| Task |
Each entry that follows should be written again verbatim.
►
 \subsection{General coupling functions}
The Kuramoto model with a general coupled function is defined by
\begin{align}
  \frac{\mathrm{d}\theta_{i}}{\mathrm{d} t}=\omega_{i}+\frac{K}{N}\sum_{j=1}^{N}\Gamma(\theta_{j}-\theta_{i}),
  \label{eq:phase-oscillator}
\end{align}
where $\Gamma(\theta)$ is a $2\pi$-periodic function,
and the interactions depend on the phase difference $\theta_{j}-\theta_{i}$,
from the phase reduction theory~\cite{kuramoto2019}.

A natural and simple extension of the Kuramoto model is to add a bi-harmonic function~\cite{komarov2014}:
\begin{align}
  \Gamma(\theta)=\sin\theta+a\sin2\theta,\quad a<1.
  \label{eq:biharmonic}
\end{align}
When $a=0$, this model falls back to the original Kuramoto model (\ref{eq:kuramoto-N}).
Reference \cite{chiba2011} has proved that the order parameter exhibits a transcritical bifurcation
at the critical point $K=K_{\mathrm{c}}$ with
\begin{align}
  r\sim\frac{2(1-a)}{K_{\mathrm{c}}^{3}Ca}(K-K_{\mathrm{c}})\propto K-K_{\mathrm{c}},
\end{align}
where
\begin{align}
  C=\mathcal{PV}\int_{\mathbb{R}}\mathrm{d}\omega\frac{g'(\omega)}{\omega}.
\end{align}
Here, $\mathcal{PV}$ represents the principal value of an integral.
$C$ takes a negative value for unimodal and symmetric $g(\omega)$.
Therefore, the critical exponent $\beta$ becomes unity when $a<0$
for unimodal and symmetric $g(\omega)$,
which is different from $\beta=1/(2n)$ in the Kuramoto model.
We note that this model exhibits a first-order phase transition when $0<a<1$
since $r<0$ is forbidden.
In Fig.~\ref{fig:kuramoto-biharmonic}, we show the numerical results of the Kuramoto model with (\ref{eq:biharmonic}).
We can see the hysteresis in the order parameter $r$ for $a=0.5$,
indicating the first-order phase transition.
◄
| Written response |
 \subsection{General coupling functions}
The Kuramoto model with a general coupled function is defined by
\begin{align}
  \frac{\mathrm{d}\theta_{i}}{\mathrm{d} t}=\omega_{i}+\frac{K}{N}\sum_{j=1}^{N}\Gamma(\theta_{j}-\theta_{i}),
  \label{eq:phase-oscillator}
\end{align}
where $\Gamma(\theta)$ is a $2\pi$-periodic function,
and the interactions depend on the phase difference $\theta_{j}-\theta_{i}$,
from the phase reduction theory~\cite{kuramoto2019}.

A natural and simple extension of the Kuramoto model is to add a bi-harmonic function~\cite{komarov2014}:
\begin{align}
  \Gamma(\theta)=\sin\theta+a\sin2\theta,\quad a<1.
  \label{eq:biharmonic}
\end{align}
When $a=0$, this model falls back to the original Kuramoto model (\ref{eq:kuramoto-N}).
Reference \cite{chiba2011} has proved that the order parameter exhibits a transcritical bifurcation
at the critical point $K=K_{\mathrm{c}}$ with
\begin{align}
  r\sim\frac{2(1-a)}{K_{\mathrm{c}}^{3}Ca}(K-K_{\mathrm{c}})\propto K-K_{\mathrm{c}},
\end{align}
where
\begin{align}
  C=\mathcal{PV}\int_{\mathbb{R}}\mathrm{d}\omega\frac{g'(\omega)}{\omega}.
\end{align}
Here, $\mathcal{PV}$ represents the principal value of an integral.
$C$ takes a negative value for unimodal and symmetric $g(\omega)$.
Therefore, the critical exponent $\beta$ becomes unity when $a<0$
for unimodal and symmetric $g(\omega)$,
which is different from $\beta=1/(2n)$ in the Kuramoto model.
We note that this model exhibits a first-order phase transition when $0<a<1$
since $r<0$ is forbidden.
In Fig.~\ref{fig:kuramoto-biharmonic}, we show the numerical results of the Kuramoto model with (\ref{eq:biharmonic}).
We can see the hysteresis in the order parameter $r$ for $a=0.5$,
indicating the first-order phase transition.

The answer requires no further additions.